The second parshah of Shema is written in this week’s parshah, Parshas Eikev. Included in this parshah is the mitzvah of tefillin, with its many significant attributes. The Gemara in Rosh Hashanah 17a says that if one has never donned tefillin (according to many, this refers to tefillin shel rosh) he is considered a “sinner in his body” and will be severely punished.
Another attribute of the mitzvah of tefillin is stated in the Gemara (Menachos 35b). The pasuk explains that ki shem Hashem nikra alecha veyar’u mimeka – for the name of Hashem is upon you and they will fear you (Devarim 28:10) – refers to one who is wearing tefillin shel rosh.
Rashi there explains that this pasuk is referring to tefillin shel rosh because the majority of the letters of Hashem’s name (Shakai) is on it. There is a “shin” written on the outside of the box of the tefillin shel rosh, and the knot that we tie in the back of the tefillin shel rosh is a “daled.” Earlier Rashi explained that the letter “yud” is found on the knot that we tie on the tefillin shel yad.
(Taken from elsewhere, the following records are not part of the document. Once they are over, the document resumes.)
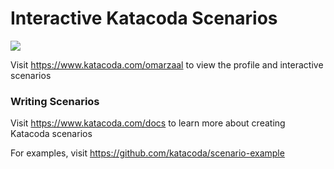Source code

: # Interactive Katacoda Scenarios

[![](http://shields.katacoda.com/katacoda/omarzaal/count.svg)](https://www.katacoda.com/omarzaal "Get your profile on Katacoda.com")

Visit https://www.katacoda.com/omarzaal to view the profile and interactive scenarios

### Writing Scenarios
Visit https://www.katacoda.com/docs to learn more about creating Katacoda scenarios

For examples, visit https://github.com/katacoda/scenario-example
Tosafos there takes issue with Rashi’s view that the letters that are formed in the knots of the tefillin are considered part of the name of Hashem. In Tosafos’s opinion these are not considered actual letters. Tosafos points to an earlier Gemara and another Gemara in Megillah that refer to the knots of tefillin as tashmeishei kedushah and not articles of kedushah itself. Had the knots been part of Hashem’s name they would have been considered articles of actual kedushah, thus requiring a different level of care.
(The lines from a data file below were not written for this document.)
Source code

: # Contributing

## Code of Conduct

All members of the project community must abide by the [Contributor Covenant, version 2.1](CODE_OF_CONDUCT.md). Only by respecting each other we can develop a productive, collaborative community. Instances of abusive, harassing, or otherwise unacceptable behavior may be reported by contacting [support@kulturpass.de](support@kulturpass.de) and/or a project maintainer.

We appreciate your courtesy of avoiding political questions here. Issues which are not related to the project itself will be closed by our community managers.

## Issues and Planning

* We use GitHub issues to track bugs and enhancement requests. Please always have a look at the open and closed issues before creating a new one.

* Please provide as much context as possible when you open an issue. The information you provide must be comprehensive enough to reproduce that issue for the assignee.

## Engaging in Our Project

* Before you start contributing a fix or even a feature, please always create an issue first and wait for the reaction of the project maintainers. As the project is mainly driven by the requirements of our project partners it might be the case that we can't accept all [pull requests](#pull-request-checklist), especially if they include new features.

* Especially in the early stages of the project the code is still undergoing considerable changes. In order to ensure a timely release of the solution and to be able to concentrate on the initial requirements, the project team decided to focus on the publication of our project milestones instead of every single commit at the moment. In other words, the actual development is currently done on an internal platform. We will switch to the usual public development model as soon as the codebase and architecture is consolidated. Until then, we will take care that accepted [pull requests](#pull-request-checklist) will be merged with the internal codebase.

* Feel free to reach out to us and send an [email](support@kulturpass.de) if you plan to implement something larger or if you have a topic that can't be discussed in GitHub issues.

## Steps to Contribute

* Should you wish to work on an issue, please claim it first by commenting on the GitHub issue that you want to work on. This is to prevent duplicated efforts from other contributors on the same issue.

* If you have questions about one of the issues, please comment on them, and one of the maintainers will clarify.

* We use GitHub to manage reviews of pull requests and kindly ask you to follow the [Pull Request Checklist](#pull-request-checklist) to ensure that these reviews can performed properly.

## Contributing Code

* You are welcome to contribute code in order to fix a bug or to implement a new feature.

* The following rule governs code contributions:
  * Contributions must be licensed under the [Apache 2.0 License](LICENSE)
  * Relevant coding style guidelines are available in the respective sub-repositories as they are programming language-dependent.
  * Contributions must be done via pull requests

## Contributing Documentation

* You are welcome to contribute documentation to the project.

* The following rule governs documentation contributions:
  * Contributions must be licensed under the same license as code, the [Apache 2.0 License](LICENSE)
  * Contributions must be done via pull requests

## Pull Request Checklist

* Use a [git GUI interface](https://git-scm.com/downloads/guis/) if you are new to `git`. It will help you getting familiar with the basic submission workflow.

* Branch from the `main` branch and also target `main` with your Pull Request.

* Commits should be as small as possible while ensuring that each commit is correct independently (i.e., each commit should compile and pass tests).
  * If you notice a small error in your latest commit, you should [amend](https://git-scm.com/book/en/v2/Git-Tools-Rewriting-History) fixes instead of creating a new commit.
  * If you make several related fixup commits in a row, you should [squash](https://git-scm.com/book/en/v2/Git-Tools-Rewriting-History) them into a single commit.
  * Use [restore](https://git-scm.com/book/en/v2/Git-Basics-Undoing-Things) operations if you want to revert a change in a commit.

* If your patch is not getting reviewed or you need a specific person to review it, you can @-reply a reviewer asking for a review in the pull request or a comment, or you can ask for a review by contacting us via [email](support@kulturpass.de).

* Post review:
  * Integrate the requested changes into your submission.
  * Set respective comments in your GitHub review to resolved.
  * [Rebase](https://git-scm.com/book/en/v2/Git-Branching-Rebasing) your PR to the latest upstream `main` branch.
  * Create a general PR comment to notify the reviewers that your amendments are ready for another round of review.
Additionally, Tosafos points out that the knots are never referred to as anything but “knots of tefillin.” If they were part of the name of Hashem they would be referred to as such.
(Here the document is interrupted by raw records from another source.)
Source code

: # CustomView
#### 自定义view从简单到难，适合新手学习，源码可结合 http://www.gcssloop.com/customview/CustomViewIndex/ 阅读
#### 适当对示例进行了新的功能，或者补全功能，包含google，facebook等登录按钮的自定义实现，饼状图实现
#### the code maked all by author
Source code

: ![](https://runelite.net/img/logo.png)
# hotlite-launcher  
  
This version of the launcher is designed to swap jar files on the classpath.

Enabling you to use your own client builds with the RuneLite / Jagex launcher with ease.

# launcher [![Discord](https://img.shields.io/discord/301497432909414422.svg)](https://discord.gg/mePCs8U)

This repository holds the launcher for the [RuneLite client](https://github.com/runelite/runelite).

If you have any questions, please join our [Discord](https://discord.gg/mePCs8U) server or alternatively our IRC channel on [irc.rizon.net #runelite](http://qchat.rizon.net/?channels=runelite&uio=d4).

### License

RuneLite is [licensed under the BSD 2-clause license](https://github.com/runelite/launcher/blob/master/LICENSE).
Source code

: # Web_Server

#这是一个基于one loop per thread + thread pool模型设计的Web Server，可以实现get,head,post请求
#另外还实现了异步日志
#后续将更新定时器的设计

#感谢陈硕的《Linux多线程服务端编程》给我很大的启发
Another reason Tosafos differs from Rashi is based on the Gemara in Shabbos 28b that says that it is more obvious that the box of tefillin must be made from a kosher animal because there is a “shin” on it. The Gemara is uncertain at first whether the straps are required to be made from a kosher animal. But the Gemara concludes that the straps must be made only from kosher animals. Tosafos is bothered by this: If the straps made a letter of Hashem’s name, just as was the case on the box of the tefillin shel rosh, why then would it not be as obvious to the Gemara that they too should be required to be comprised of only kosher hide?
Lastly, Tosafos cites that Rav Yaakov of Orleinish was unsure whether one may enter a restroom wearing his tefillin shel yad, for they are surrounded by leather. On the other hand, he had no doubt that it was definitely forbidden to enter a restroom with tefillin shel rosh, since it has a “shin” on it. It is evident from this rishon that there are no letters on the tefillin shel yad.
The Ran, in Shabbos (perek Bameh Ha’isha), says that according to Rashi there are letters in the straps of the tefillin. Nevertheless the straps have no writing and therefore do not contain the same level of kedushah as a written name of Hashem. Thus it may be clearer to Rashi that one may not enter a restroom when donning his tefillin shel yad, as Rav Yaakov of Orleinish posited.
It is for this reason that the Gemara refers to the knots of tefillin as tashmeishei kedushah and not articles of kedushah itself. Since only written names of Hashem carry the full weight of Hahsem’s name, we can also understand why the Gemara was more certain that the tefillin shel rosh was required to be made from kosher animals than the tefillin shel yad.